If I weren’t so painfully
nervous, I might laugh.

I stare at my rum and coke. I’ve
only taken a couple of sips.

“I’m biding my time,” I say after
a pause.

He grins. “Sure, well, if you
need another one, just flag me down.”

I nod, and he disappears. Lizzy
grabs my arm and squeezes in glee. “See, that was good. See how he is with the
other girls? He totally ignores them, but you appear, and” - Lizzy snaps her
fingers - “he comes right over.”

I exhale. “That was a sentence,”
I say, feeling discouraged. “I’m such a baby. And don’t be ridiculous. He isn’t
treating me any differently.”

But secretly I hope that Lizzy is
right.

Nowhere in the history of
flirting does it say that one simple sentence, answering a question, gets any
sort of point across to a guy. But, you know, since I can barely manage to
speak properly to attractive men, my standards are low.

Aimee pats my other arm
comfortingly. “You did good. It’s not like you have a big scar across your face
that tells people that you’re having a hard time. They don’t know. It’s hard to
talk to gorgeous at the best of times.”

“Because the worst scars you
can’t see with the naked eye,” says Lizzy sagely.

“I don’t want him to see my
scars,” I protest. “And he doesn’t want to see them either. He has a
girlfriend!”

Lizzy smacks my shoulder. In
response to my glare she says, “Well, I told you that if you said ‘girlfriend’
one more time, . . .”

I mean, I’m not that kind of
girl. Obviously. I don’t go after guys at all, let alone guys with girlfriends.

“Dude, you’re just talking to
him,” says Aimee. “He works at a bar. He talks to girls all the time.”

“I mean, I have a boyfriend and I
talk to guys all the time,” says Lizzy, giving me her typical wicked grin.

I roll my eyes.

“Yeah, they loll after you like
pathetic puppies wondering why you won’t go home with them,” says Aimee,
giggling. “Little do they know.”

Lizzy picks her chin up. “I’m
just saying, Nora, you can talk to guys and you can talk to guys with
girlfriends. Being happy and making friends, that’s what people do. There’s
nothing wrong with it.”

What people do. I don’t do what
people do, because I’m too hurt and too afraid of hurting more, if that’s
possible, but I promised Lizzy I’d work on the bucket list (I must have been
more drunk at the time than I thought), and that’s never going to happen if I
don’t at least talk to someone.

I know she’s right, and I know
I’m being silly, but I can’t help it. Not that it matters, because in another
second I’ll have to talk to some guys, because three of them are walking right
up to Lizzy and Aimee.

“Hey,” says the big and burly
one. Well, there are a couple of big and burly ones, but this is the one with
the close-cropped hair. He looks like a football player, which would make
sense. There are several colleges around here that probably have a lot of local
guys playing for them.

“Wow,” says Lizzy, batting her
eyelashes. “How do you get muscles like that?”

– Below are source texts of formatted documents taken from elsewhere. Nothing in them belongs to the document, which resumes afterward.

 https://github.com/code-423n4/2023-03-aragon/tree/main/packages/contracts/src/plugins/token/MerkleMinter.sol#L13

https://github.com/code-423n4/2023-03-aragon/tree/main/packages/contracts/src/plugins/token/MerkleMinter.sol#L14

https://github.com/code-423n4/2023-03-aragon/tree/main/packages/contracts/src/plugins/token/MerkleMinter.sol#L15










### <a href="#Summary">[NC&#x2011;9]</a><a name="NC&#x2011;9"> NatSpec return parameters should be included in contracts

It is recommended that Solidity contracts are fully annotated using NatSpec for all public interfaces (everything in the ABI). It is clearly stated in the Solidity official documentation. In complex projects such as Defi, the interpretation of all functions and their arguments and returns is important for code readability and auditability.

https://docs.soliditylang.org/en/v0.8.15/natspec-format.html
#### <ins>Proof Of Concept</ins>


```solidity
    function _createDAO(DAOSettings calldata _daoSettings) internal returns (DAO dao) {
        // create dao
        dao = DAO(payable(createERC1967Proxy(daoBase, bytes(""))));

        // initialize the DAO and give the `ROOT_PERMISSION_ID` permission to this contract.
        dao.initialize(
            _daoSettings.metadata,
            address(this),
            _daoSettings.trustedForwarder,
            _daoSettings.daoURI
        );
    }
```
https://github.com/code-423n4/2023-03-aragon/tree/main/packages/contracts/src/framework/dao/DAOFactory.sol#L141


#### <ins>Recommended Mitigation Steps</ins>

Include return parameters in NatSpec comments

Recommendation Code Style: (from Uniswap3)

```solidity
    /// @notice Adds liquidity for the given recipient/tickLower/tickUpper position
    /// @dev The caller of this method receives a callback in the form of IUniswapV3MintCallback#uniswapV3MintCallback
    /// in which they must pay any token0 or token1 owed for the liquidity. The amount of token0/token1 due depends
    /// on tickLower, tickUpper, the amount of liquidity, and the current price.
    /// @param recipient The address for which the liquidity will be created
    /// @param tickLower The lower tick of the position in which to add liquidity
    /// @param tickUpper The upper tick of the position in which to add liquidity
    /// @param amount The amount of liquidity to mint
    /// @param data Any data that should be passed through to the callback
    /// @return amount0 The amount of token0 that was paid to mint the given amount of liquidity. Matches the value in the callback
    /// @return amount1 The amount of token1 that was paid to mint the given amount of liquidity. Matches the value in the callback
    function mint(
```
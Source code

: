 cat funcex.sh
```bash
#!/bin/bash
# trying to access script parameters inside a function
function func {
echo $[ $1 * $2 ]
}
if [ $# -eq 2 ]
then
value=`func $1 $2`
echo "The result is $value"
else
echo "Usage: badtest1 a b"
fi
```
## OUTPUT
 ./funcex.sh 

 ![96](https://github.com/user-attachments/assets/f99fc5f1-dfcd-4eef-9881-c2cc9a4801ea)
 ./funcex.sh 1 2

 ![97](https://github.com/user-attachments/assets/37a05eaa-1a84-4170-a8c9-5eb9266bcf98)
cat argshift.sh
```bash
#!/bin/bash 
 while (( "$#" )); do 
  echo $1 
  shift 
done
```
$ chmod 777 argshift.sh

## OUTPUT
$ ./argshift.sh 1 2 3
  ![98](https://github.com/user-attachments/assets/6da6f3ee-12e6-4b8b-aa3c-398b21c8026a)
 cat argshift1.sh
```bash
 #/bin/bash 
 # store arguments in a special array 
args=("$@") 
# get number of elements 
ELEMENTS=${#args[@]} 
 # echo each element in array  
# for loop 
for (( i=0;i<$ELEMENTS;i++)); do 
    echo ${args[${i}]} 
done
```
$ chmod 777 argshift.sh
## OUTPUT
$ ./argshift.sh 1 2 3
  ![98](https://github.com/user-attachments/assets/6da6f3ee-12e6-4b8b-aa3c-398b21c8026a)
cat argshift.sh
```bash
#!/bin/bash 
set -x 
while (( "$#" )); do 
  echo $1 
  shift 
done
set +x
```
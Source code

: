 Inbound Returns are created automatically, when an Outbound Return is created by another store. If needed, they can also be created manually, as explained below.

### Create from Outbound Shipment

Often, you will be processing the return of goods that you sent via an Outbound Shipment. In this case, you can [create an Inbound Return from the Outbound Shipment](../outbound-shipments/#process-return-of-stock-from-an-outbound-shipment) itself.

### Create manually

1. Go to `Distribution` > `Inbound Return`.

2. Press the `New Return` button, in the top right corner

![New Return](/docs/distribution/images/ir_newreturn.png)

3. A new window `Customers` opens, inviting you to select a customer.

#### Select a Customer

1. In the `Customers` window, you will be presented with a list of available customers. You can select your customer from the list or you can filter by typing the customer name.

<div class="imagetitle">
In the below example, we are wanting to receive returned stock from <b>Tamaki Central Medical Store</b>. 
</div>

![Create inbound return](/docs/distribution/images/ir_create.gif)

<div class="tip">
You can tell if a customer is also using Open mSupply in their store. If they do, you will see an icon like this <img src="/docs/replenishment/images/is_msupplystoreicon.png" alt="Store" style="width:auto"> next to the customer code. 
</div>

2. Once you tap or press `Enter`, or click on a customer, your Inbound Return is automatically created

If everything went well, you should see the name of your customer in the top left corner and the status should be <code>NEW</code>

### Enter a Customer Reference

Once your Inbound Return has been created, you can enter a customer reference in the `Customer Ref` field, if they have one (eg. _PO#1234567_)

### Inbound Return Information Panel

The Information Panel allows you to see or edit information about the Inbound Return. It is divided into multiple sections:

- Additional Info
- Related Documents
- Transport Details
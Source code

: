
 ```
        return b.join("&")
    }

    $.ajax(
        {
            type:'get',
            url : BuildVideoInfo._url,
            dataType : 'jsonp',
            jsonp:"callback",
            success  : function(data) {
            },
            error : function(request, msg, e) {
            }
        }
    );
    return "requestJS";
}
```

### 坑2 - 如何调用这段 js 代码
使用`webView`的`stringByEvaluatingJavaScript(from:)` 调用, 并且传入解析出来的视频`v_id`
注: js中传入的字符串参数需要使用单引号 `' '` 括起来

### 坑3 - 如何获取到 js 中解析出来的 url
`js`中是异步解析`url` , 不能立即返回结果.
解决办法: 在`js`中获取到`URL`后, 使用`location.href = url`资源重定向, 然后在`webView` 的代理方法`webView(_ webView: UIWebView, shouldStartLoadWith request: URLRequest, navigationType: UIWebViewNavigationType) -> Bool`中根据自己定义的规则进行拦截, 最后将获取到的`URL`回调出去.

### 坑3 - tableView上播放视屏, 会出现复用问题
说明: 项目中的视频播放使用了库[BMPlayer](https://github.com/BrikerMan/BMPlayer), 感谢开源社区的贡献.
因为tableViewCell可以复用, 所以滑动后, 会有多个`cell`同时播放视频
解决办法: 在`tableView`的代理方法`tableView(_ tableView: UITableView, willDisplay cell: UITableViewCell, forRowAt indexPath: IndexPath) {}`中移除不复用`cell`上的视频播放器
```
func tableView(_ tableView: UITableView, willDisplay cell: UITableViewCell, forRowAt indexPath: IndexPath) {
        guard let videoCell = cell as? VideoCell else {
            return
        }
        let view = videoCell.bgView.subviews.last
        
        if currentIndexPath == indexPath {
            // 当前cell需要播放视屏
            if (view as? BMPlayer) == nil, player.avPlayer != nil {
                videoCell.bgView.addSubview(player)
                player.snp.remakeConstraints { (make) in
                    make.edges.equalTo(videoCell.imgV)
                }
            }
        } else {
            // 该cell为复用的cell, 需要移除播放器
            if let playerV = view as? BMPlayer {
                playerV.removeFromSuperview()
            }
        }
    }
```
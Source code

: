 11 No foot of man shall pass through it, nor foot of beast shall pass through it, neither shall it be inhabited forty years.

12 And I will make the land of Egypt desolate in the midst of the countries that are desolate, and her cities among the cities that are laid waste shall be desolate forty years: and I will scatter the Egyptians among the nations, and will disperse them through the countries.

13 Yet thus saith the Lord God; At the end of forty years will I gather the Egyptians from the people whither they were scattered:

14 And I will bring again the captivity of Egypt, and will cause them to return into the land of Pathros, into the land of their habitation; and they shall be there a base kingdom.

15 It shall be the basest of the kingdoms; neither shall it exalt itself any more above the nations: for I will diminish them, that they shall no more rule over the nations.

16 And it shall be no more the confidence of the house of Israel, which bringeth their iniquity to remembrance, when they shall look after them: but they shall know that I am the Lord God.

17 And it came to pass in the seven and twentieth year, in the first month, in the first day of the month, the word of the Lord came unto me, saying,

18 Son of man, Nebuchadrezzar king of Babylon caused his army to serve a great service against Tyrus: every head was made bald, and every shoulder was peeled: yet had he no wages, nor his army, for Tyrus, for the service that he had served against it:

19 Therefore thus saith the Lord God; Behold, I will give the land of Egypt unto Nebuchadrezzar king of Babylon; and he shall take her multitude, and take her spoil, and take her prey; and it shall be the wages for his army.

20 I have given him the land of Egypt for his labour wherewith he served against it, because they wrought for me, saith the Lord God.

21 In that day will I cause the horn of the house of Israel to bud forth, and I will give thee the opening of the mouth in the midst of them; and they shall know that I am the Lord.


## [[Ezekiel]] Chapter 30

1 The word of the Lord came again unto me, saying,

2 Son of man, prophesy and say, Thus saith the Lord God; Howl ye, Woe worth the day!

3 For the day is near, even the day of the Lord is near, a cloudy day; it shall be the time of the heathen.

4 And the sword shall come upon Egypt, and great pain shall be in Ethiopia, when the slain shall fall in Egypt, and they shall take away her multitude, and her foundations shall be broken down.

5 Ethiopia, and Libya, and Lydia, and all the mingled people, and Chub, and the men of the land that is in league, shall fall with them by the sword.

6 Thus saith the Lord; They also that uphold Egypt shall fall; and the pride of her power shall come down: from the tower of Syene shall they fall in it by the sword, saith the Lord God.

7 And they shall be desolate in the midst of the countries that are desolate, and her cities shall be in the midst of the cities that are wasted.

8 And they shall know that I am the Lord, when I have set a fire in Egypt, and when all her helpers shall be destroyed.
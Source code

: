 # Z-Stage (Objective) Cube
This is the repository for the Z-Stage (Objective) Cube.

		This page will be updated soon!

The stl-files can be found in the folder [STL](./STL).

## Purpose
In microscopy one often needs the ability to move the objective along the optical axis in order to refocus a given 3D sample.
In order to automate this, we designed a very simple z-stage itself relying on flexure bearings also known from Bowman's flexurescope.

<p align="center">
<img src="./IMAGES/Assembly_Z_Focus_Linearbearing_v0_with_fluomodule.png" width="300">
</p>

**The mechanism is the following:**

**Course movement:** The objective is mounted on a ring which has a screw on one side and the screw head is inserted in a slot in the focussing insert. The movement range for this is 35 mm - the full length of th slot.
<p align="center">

The guy grins, obviously pleased
by the compliment. He takes her friendliness as an invitation to keep being
friendly himself.

His two friends are both just as
big and burly. I shift. I feel nothing for any of them.

“We have a bet going,” he
explains. “How many of you girls want to dance?”

“Oh, me!” says Aimee, smiling.
She loves to dance and is a big fan of clubs. I’ve never been to a club, but
thankfully Lizzy didn’t think to put that on the list. All the touching and
dancing and expectation would probably slay me.

The guy that grabs Aimee and
spins her over to the tiny place open for dancing has dark hair and shoulders
broader than a house. He must also be a football player. She appears delighted.
Lizzy waves off the first guy.

“I’m too tired to dance,” she
says, giving him a mock shrug.

He takes Aimee’s seat while the
third guy tries to flag down JJ for another round of drinks.

JJ comes over in a way that I
think might be a little reluctant, but maybe it’s just my imagination. He gives
the guy a long look.

“Another round,” says the guy. He
isn’t rude about it, but he’s not really paying attention to JJ either. JJ
glances at Lizzy and me. I shrug. “Mine’s full.” I don’t know if this is done
or not, but I put my hand over the top of the glass and feel my palm sink down
a little. I hold my hand steady and meet his eyes.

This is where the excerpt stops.